It is widely acknowledged that when Boris leaves the Mayoralty next year he will leave behind a trail of broken promises, but perhaps the most shameful of these is his broken promise to Black, Asian and Minority Ethnic (BAME) parents: that their children will not have to struggle with the same disadvantages that they endured.
A recent report by The Runnymede Trust found that ethnic inequalities in London have risen substantially throughout Boris Johnson’s time in office. With disturbing levels of unemployment, poorer health outcomes, and overcrowded housing, Boris’ London continues to pose a bleak reality for many ethnic minority communities.
We’ve seen a welcome rise in educational attainment levels amongst black students, but this has failed to translate into improved employment opportunities. Boris’ misleading jobs pledge has had particularly negative ramifications for ethnic minorities in the capital. Despite promising to generate 200,000 jobs by 2016, recent figures have revealed that, with a year to go, the Mayor has only delivered just over half of these, which just exacerbates the situation by increasing competition for the jobs that are available in a job market that reaps fewer rewards for BAME applicants relative to other groups.
Boris’ failure to bridge the gap in employment opportunities between BAME and White British Londoners is mirrored by a stark disparity in earnings.
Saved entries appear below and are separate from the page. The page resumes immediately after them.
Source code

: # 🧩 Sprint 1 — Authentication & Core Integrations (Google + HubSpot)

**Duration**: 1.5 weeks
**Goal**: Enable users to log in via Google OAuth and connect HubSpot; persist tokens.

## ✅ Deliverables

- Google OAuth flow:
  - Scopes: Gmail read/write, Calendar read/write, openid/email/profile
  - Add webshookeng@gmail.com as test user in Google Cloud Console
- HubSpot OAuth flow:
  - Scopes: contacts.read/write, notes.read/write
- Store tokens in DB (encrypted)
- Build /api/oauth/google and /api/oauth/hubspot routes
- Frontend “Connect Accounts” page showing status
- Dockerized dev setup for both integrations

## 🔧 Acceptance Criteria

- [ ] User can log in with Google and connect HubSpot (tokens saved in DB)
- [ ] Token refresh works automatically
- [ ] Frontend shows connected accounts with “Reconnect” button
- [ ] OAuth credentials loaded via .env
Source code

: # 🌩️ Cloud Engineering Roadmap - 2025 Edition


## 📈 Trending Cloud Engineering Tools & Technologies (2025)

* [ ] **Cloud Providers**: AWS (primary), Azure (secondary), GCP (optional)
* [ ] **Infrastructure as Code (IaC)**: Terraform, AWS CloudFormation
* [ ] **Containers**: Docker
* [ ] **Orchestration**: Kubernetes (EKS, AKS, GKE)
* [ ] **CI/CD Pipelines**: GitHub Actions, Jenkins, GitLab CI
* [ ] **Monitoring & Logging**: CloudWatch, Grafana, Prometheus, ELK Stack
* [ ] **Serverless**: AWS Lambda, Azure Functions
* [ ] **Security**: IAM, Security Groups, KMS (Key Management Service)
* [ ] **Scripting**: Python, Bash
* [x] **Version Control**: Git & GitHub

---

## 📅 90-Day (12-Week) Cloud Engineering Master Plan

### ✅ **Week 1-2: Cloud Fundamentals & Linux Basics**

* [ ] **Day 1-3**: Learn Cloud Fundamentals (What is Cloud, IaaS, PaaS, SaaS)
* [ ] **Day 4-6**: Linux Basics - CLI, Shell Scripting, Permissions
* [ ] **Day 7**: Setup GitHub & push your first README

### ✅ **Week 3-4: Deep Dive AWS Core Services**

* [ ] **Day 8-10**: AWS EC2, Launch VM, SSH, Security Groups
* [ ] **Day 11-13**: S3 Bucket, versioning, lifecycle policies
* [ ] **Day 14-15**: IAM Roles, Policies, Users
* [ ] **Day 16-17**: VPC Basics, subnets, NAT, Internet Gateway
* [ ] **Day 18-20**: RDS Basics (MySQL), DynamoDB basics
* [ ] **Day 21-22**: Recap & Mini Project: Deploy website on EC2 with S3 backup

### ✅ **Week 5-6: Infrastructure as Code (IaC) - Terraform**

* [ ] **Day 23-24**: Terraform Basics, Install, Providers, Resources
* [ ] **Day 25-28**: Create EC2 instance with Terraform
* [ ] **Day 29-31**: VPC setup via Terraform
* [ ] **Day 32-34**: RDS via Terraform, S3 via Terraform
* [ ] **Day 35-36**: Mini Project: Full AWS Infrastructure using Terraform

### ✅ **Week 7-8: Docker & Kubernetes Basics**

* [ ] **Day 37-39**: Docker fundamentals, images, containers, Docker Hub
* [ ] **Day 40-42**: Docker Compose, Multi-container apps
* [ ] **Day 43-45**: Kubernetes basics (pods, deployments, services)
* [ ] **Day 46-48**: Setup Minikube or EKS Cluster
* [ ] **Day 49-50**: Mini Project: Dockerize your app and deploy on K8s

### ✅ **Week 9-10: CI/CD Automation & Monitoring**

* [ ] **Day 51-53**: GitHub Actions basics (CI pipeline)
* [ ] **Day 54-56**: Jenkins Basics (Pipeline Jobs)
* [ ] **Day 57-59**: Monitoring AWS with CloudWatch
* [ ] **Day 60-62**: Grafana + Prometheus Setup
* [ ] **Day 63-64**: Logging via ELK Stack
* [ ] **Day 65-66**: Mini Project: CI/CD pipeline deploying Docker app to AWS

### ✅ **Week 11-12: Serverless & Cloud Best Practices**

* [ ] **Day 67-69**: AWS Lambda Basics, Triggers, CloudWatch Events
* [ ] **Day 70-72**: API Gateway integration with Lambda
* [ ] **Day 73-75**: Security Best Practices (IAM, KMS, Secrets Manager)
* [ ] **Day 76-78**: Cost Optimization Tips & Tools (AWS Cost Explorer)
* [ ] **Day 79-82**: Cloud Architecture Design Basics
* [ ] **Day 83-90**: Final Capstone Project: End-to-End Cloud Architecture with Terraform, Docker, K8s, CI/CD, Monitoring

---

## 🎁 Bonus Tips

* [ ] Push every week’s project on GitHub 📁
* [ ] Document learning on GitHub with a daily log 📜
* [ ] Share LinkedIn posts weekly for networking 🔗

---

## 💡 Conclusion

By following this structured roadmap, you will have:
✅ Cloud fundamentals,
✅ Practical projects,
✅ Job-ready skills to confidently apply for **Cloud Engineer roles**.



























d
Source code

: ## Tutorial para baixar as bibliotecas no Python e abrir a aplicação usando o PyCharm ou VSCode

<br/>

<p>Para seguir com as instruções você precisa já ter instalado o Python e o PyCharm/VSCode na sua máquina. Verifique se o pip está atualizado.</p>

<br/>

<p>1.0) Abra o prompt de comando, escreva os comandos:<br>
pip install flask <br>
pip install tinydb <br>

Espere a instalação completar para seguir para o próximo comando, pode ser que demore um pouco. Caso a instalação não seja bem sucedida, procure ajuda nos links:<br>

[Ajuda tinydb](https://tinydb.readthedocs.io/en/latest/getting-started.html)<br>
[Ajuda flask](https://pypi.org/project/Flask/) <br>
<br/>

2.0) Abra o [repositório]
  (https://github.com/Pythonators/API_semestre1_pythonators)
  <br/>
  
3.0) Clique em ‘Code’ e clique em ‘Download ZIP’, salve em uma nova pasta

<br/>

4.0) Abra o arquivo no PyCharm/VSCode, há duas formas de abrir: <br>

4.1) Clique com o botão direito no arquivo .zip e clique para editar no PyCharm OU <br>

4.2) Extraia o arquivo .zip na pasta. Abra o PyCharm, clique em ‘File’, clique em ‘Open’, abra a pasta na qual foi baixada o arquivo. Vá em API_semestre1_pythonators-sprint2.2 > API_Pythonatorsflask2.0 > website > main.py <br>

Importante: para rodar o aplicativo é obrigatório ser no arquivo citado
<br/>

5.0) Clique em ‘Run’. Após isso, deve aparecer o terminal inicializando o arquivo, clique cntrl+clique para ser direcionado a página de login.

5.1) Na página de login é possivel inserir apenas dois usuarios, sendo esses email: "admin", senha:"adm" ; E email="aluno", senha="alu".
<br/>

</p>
In his ‘2020 Vision’ the Mayor pledged to make the Living Wage ‘the norm’, but on his watch we’ve witnessed a sharp fall in the percentage of employers paying the London Living Wage. The impact of his failure to tackle poverty wages is most apparent amongst Pakistani and Bangladeshi employees, with nearly half (44%) earning less than the London Living Wage.
When I challenged Mr Johnson on why his Mayoralty has led to increasing inequality for ethnic minorities at a Mayor’s Question Time back in February 2014 he admitted that ethnic minorities were being handed an unfair deal when it came to accessing the opportunities that our great city provides.
I might be forgiven, therefore, for expecting him to provide me with some concrete steps he’s taken over the past year to remedy the situation, when I challenged him again at Mayor’s Question Time yesterday.
True to form, however, Boris failed to give a coherent answer and simply pointed to his record of recruiting young BAME people to his minimum-wage apprenticeship scheme; something that will do little to help the millions of other ethnic minority Londoners who are falling further behind when it comes to accessing employment opportunities, housing and health services.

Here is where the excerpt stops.